Martel, Simon; Herne, K C; Alfayez, Saud; Burman, Mark; Martineau, Paul A.
Afiliación
  • Martel S; Division of Orthopaedic Surgery, McGill University, Montreal, Quebec, Canada.
  • Herne KC; Faculty of Medicine, McGill University, Montreal, Quebec, Canada.
  • Alfayez S; Division of Orthopaedic Surgery, McGill University, Montreal, Quebec, Canada.
  • Burman M; Division of Orthopaedic Surgery, McGill University, Montreal, Quebec, Canada.
  • Martineau PA; Division of Orthopaedic Surgery, McGill University, Montreal, Quebec, Canada.
J ISAKOS ; : 100313, 2024 Aug 22.
Article en En | MEDLINE | ID: mdl-39181204
ABSTRACT
Vascular injuries are serious complications of multiligament knee injuries and can result in catastrophic outcomes. These injuries can range from intimal flaps with no compromise of the distal perfusion to a complete occlusion or transection requiring emergent vascular intervention. Several diagnostic tests including the measurement of the ankle-brachial index (ABI), conventional angiography and computed tomography angiography (CTA) are commonly used as diagnostic tools to identify vascular injuries in the context of a multiligament knee injury.
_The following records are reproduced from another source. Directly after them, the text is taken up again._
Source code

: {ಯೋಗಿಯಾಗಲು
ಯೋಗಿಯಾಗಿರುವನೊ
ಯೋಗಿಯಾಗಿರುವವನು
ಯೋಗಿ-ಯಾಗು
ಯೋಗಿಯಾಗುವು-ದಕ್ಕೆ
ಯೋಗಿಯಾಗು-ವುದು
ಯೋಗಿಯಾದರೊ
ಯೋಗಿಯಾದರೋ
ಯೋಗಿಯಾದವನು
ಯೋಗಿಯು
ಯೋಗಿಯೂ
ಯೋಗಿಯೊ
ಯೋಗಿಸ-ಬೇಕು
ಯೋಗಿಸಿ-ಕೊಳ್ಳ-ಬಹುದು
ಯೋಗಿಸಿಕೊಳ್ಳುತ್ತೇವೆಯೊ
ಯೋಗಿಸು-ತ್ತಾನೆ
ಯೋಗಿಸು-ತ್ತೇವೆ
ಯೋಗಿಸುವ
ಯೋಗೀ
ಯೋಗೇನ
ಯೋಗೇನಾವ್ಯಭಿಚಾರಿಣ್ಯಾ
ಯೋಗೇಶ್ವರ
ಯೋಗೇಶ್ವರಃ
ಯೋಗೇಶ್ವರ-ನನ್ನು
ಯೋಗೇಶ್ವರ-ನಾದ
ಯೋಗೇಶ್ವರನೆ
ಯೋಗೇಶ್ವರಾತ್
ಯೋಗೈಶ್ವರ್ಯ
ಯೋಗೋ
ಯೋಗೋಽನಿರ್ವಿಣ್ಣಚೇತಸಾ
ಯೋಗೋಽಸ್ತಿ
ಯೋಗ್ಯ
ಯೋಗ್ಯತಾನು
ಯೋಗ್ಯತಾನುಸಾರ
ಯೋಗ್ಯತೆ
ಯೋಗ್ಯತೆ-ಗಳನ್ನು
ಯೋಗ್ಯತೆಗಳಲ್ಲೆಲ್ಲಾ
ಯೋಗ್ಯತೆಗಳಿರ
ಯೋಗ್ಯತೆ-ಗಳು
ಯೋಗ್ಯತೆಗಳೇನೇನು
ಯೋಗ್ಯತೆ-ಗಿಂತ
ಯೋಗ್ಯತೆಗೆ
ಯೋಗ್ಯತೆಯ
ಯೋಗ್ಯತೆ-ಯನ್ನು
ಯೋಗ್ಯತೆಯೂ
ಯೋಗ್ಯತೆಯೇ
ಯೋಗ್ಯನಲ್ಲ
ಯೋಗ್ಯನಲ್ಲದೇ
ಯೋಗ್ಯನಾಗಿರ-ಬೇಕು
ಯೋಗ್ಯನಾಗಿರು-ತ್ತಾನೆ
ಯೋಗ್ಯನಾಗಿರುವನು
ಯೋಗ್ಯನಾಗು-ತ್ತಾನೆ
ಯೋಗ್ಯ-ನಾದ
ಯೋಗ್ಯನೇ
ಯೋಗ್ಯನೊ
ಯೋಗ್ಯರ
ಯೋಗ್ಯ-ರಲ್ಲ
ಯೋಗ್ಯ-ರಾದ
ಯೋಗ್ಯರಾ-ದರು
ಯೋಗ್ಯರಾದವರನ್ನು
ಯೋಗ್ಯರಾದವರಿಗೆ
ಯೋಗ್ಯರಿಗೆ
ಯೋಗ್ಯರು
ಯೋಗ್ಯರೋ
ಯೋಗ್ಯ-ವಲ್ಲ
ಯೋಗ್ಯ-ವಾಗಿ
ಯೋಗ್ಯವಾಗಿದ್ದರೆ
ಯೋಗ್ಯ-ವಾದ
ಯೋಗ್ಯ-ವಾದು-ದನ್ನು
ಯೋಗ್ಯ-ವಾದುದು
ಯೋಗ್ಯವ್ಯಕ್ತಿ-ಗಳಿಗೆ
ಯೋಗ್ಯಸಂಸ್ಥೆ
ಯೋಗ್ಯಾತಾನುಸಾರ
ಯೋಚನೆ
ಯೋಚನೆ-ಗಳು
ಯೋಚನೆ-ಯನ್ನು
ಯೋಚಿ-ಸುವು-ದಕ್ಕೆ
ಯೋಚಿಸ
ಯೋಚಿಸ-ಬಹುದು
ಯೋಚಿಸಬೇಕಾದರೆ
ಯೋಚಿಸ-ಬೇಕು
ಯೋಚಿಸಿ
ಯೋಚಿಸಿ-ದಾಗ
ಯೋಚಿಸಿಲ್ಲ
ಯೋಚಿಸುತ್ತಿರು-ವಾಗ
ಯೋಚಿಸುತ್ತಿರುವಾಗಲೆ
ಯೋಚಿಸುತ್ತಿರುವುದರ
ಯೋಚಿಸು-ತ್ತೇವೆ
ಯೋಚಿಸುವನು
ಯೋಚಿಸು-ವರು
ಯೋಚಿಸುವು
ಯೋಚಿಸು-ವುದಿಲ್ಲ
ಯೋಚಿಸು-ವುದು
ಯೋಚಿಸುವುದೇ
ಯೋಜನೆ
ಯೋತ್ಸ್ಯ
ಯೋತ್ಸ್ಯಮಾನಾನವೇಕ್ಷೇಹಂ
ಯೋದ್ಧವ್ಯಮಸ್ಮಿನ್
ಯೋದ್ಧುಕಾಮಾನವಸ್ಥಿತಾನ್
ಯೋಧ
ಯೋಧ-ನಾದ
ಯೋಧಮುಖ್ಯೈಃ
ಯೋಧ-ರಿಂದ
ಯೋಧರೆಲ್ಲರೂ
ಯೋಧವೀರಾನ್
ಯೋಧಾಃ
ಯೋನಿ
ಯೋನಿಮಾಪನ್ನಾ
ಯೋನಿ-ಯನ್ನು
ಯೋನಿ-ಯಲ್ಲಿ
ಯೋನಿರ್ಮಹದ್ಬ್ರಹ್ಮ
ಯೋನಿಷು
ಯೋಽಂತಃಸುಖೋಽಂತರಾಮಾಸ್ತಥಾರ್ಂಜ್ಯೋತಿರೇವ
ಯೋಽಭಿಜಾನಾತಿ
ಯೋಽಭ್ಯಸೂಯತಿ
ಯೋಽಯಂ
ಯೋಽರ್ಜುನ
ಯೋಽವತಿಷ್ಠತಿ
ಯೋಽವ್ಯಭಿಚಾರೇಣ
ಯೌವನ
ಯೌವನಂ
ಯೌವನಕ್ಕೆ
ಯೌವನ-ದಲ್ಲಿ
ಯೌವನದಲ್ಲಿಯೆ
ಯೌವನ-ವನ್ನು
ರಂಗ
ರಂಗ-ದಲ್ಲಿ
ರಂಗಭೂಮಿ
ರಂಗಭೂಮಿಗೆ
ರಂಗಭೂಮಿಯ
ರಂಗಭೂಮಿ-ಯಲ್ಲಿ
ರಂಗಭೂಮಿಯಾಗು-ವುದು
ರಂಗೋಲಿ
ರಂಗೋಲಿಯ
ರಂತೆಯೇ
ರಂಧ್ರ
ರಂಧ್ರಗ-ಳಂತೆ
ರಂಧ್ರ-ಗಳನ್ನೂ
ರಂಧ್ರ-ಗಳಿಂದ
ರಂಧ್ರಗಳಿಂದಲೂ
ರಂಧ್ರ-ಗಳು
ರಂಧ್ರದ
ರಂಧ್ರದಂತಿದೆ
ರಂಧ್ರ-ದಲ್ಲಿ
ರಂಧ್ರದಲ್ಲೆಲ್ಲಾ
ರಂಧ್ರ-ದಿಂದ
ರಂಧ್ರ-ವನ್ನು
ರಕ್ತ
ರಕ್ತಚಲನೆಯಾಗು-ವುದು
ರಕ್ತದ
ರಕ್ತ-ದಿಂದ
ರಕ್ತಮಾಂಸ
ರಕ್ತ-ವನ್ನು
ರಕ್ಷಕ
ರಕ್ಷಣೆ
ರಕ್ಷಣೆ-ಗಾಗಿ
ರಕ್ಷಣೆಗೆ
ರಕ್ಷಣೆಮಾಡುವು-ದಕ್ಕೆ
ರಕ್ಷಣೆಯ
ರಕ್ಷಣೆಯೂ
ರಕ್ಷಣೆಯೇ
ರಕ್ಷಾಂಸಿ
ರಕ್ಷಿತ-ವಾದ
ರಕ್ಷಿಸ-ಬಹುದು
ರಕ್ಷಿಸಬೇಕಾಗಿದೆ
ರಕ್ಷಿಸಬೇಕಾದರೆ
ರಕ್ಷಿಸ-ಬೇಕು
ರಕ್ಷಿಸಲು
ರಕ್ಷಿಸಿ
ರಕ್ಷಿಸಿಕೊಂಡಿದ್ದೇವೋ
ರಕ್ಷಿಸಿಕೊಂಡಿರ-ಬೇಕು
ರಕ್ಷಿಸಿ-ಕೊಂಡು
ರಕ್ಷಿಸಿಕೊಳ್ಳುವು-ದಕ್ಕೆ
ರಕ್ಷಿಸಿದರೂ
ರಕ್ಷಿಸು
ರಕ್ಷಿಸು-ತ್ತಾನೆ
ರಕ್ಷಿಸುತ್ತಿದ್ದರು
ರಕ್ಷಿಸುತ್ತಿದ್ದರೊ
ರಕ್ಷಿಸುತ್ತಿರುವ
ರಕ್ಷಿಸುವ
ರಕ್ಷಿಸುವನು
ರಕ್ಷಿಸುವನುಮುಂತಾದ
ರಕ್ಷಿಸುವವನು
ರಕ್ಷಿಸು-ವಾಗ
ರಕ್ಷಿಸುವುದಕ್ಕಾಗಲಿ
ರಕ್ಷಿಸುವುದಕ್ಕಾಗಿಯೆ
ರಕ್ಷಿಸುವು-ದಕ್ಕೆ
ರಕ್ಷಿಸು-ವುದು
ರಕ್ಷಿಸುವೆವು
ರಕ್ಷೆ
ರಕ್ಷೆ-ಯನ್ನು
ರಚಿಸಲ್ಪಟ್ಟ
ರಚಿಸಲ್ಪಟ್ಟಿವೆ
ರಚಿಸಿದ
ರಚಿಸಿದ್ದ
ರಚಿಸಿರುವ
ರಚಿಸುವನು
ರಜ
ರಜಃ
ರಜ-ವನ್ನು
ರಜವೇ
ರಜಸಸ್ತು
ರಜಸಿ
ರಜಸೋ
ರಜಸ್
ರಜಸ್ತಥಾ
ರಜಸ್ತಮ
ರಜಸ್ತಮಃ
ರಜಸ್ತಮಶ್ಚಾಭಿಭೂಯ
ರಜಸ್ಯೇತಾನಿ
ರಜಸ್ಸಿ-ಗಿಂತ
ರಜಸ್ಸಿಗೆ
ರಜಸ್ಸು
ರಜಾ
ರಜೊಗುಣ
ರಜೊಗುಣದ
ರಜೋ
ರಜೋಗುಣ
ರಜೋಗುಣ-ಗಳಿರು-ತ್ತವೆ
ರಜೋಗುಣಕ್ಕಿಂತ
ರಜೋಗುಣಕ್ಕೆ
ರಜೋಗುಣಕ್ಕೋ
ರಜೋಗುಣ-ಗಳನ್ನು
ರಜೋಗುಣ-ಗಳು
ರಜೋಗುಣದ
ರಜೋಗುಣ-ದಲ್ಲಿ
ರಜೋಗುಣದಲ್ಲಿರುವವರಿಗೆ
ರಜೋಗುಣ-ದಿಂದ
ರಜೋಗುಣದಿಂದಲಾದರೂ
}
In this report, the authors discuss the case of a patient with a normal ABI and palpable distal pulses on physical examination who developed limb ischemia after a multiligament knee reconstruction under tourniquet. The patient underwent emergent embolectomy and had a favorable postoperative outcome. During vascular exploration, there was no evidence of injury to the popliteal artery. Therefore, the two working diagnoses were that the patient had an intimal flap complicated by the development of a thrombus during surgery, or that the initial vascular injury was not detected by ABI and clinical examination. Therefore, intimal flaps in multiligament knee injuries can lead to limb threatening ischemia in the context of reconstructive knee surgery and are likely underdiagnosed with ABI assessment. The utilization of preoperative CTA may help identify these injuries in patients indicated for reconstructive surgeries.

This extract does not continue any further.